[Exercise objective]: Using "como" as the search string, find the matching lines below and copy them.
# # # # #
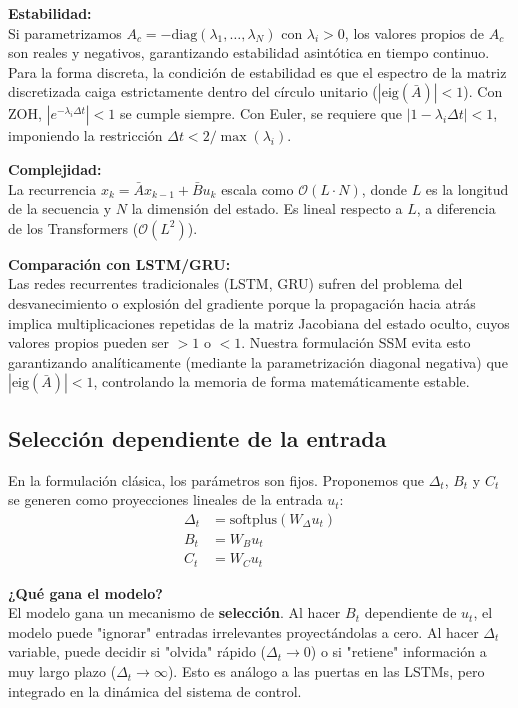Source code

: \documentclass[12pt,a4paper]{article}
\begin{document}
\textbf{Estabilidad:}\\
Si parametrizamos $A_c = -\text{diag}(\lambda_1, \dots, \lambda_N)$ con $\lambda_i > 0$, los valores propios de $A_c$ son reales y negativos, garantizando estabilidad asintótica en tiempo continuo. Para la forma discreta, la condición de estabilidad es que el espectro de la matriz discretizada caiga estrictamente dentro del círculo unitario ($|\text{eig}(\bar{A})| < 1$). Con ZOH, $|e^{-\lambda_i \Delta t}| < 1$ se cumple siempre. Con Euler, se requiere que $|1 - \lambda_i \Delta t| < 1$, imponiendo la restricción $\Delta t < 2/\max(\lambda_i)$.

\textbf{Complejidad:}\\
La recurrencia $x_k = \bar{A} x_{k-1} + \bar{B} u_k$ escala como $\mathcal{O}(L \cdot N)$, donde $L$ es la longitud de la secuencia y $N$ la dimensión del estado. Es lineal respecto a $L$, a diferencia de los Transformers ($\mathcal{O}(L^2)$).

\textbf{Comparación con LSTM/GRU:}\\
Las redes recurrentes tradicionales (LSTM, GRU) sufren del problema del desvanecimiento o explosión del gradiente porque la propagación hacia atrás implica multiplicaciones repetidas de la matriz Jacobiana del estado oculto, cuyos valores propios pueden ser $>1$ o $<1$. Nuestra formulación SSM evita esto garantizando analíticamente (mediante la parametrización diagonal negativa) que $|\text{eig}(\bar{A})| < 1$, controlando la memoria de forma matemáticamente estable.

\subsection{Selección dependiente de la entrada}

En la formulación clásica, los parámetros son fijos. Proponemos que $\Delta_t$, $B_t$ y $C_t$ se generen como proyecciones lineales de la entrada $u_t$:
\begin{align}
\Delta_t &= \text{softplus}(W_\Delta u_t) \\
B_t &= W_B u_t \\
C_t &= W_C u_t
\end{align}

\textbf{¿Qué gana el modelo?}\\
El modelo gana un mecanismo de \textbf{selección}. Al hacer $B_t$ dependiente de $u_t$, el modelo puede "ignorar" entradas irrelevantes proyectándolas a cero. Al hacer $\Delta_t$ variable, puede decidir si "olvida" rápido ($\Delta_t \to 0$) o si "retiene" información a muy largo plazo ($\Delta_t \to \infty$). Esto es análogo a las puertas en las LSTMs, pero integrado en la dinámica del sistema de control.
\end{document}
# # # # #
[Worked solution]:
La recurrencia $x_k = \bar{A} x_{k-1} + \bar{B} u_k$ escala como $\mathcal{O}(L \cdot N)$, donde $L$ es la longitud de la secuencia y $N$ la dimensión del estado. Es lineal respecto a $L$, a diferencia de los Transformers ($\mathcal{O}(L^2)$).
En la formulación clásica, los parámetros son fijos. Proponemos que $\Delta_t$, $B_t$ y $C_t$ se generen como proyecciones lineales de la entrada $u_t$:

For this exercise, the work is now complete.